**What to work on**
Tally the lines below that contain "master". The number is the whole answer.

**Material for this exercise**
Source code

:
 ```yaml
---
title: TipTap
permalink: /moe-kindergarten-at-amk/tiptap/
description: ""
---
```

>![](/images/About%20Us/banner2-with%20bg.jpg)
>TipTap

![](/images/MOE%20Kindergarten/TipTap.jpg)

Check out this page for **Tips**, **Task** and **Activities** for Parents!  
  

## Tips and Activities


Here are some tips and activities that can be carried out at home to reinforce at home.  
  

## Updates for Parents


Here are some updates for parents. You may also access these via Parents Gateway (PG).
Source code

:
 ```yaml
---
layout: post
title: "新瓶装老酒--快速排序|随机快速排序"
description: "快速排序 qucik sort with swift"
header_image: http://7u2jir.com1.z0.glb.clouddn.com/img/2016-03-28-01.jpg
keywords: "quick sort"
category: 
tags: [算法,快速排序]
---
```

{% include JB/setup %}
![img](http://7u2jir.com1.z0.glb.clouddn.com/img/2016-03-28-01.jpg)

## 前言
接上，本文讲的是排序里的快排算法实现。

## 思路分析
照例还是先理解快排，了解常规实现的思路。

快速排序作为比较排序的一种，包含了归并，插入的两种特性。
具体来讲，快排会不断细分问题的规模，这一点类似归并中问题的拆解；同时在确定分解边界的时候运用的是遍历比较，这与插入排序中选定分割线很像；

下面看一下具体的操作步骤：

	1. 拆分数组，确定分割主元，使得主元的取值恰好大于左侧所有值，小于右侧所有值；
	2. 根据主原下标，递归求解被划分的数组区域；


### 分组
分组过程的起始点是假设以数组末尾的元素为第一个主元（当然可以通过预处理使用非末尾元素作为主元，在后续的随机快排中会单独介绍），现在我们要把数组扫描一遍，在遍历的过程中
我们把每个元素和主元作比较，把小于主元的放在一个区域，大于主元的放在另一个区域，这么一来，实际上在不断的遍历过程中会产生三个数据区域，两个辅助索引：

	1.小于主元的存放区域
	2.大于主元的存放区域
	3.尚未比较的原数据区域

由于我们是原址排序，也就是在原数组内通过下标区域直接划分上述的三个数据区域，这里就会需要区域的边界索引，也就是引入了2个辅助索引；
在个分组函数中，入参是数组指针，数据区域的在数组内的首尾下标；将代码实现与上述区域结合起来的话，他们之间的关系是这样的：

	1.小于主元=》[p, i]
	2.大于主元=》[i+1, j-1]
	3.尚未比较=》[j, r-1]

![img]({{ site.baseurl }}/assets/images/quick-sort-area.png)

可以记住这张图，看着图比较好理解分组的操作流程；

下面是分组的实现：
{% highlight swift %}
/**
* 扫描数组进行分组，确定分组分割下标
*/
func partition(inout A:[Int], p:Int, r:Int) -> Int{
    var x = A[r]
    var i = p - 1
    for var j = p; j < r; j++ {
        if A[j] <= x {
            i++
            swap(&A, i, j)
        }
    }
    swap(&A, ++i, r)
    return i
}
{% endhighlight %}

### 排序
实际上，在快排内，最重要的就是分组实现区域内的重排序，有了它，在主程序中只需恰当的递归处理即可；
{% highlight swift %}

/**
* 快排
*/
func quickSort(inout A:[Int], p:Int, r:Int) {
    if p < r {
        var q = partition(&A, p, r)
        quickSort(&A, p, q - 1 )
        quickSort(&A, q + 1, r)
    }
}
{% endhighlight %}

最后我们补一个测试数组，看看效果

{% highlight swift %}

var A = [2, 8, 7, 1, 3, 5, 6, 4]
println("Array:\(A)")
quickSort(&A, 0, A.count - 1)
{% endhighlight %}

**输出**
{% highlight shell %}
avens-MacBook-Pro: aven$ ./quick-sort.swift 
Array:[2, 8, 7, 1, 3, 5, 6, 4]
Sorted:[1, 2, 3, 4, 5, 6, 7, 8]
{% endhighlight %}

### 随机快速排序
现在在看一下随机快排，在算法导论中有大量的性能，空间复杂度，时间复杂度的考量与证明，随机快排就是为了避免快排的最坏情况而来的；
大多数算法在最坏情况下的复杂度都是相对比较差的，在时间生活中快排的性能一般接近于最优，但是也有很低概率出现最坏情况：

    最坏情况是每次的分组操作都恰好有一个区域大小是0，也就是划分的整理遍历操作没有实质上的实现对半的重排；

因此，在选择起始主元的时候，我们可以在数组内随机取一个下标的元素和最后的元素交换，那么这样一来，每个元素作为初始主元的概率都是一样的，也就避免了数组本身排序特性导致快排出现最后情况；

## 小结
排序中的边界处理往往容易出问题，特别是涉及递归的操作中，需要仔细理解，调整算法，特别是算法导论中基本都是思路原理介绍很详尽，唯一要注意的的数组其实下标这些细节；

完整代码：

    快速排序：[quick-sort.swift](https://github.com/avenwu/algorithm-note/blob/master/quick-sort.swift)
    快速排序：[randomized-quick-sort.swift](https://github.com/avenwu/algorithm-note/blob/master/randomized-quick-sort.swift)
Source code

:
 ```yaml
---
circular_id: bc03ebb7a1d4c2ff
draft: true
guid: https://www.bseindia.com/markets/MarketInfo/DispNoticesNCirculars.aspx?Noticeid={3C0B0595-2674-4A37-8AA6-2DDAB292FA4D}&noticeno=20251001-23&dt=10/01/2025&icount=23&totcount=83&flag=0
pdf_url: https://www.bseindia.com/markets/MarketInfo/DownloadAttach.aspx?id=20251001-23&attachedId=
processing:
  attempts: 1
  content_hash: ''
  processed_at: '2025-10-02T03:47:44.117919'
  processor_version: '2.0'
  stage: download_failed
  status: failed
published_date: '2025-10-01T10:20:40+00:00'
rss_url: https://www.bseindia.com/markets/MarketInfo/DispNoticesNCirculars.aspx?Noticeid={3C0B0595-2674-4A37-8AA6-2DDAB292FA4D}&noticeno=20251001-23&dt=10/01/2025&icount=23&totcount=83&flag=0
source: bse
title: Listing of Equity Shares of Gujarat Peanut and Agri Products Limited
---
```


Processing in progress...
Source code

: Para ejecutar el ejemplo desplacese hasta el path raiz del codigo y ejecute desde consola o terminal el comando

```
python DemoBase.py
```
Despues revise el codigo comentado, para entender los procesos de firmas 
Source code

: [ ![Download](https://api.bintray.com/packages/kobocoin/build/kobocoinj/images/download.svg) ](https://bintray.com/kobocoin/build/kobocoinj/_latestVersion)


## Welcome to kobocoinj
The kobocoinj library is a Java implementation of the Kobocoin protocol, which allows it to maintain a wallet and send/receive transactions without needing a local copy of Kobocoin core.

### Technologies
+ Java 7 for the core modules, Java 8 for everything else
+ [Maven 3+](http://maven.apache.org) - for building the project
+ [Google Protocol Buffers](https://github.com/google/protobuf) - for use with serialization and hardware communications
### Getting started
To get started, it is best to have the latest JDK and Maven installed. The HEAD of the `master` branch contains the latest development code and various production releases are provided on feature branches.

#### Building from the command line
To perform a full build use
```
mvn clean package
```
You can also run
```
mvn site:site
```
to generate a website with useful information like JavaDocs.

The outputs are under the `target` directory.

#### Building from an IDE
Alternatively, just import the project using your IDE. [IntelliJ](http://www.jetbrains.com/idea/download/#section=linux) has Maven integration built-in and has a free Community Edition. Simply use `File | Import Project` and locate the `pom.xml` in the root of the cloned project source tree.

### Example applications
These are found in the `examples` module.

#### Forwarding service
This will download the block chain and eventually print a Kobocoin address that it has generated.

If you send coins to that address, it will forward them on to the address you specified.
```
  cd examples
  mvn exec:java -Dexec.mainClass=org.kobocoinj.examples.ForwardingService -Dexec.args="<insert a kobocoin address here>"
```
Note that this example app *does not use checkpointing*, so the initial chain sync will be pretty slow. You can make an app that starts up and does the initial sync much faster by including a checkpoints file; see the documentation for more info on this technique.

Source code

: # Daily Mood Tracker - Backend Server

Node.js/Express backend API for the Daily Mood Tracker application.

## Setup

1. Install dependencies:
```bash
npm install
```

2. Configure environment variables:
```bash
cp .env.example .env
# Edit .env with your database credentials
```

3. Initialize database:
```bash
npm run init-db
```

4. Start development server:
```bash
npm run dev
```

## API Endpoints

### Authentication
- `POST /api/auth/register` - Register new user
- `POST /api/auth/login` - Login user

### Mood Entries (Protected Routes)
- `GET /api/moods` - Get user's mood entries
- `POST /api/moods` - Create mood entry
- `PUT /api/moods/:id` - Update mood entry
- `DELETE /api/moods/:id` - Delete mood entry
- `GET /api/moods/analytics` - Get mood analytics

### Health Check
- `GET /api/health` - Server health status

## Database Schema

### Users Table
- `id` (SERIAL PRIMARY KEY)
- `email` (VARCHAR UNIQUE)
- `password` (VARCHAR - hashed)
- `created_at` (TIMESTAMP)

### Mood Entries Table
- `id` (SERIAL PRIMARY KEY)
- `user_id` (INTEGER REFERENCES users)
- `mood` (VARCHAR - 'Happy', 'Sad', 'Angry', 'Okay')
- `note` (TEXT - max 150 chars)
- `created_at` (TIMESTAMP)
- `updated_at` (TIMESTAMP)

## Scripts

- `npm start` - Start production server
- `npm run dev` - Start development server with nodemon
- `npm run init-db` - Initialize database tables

**Solution**
3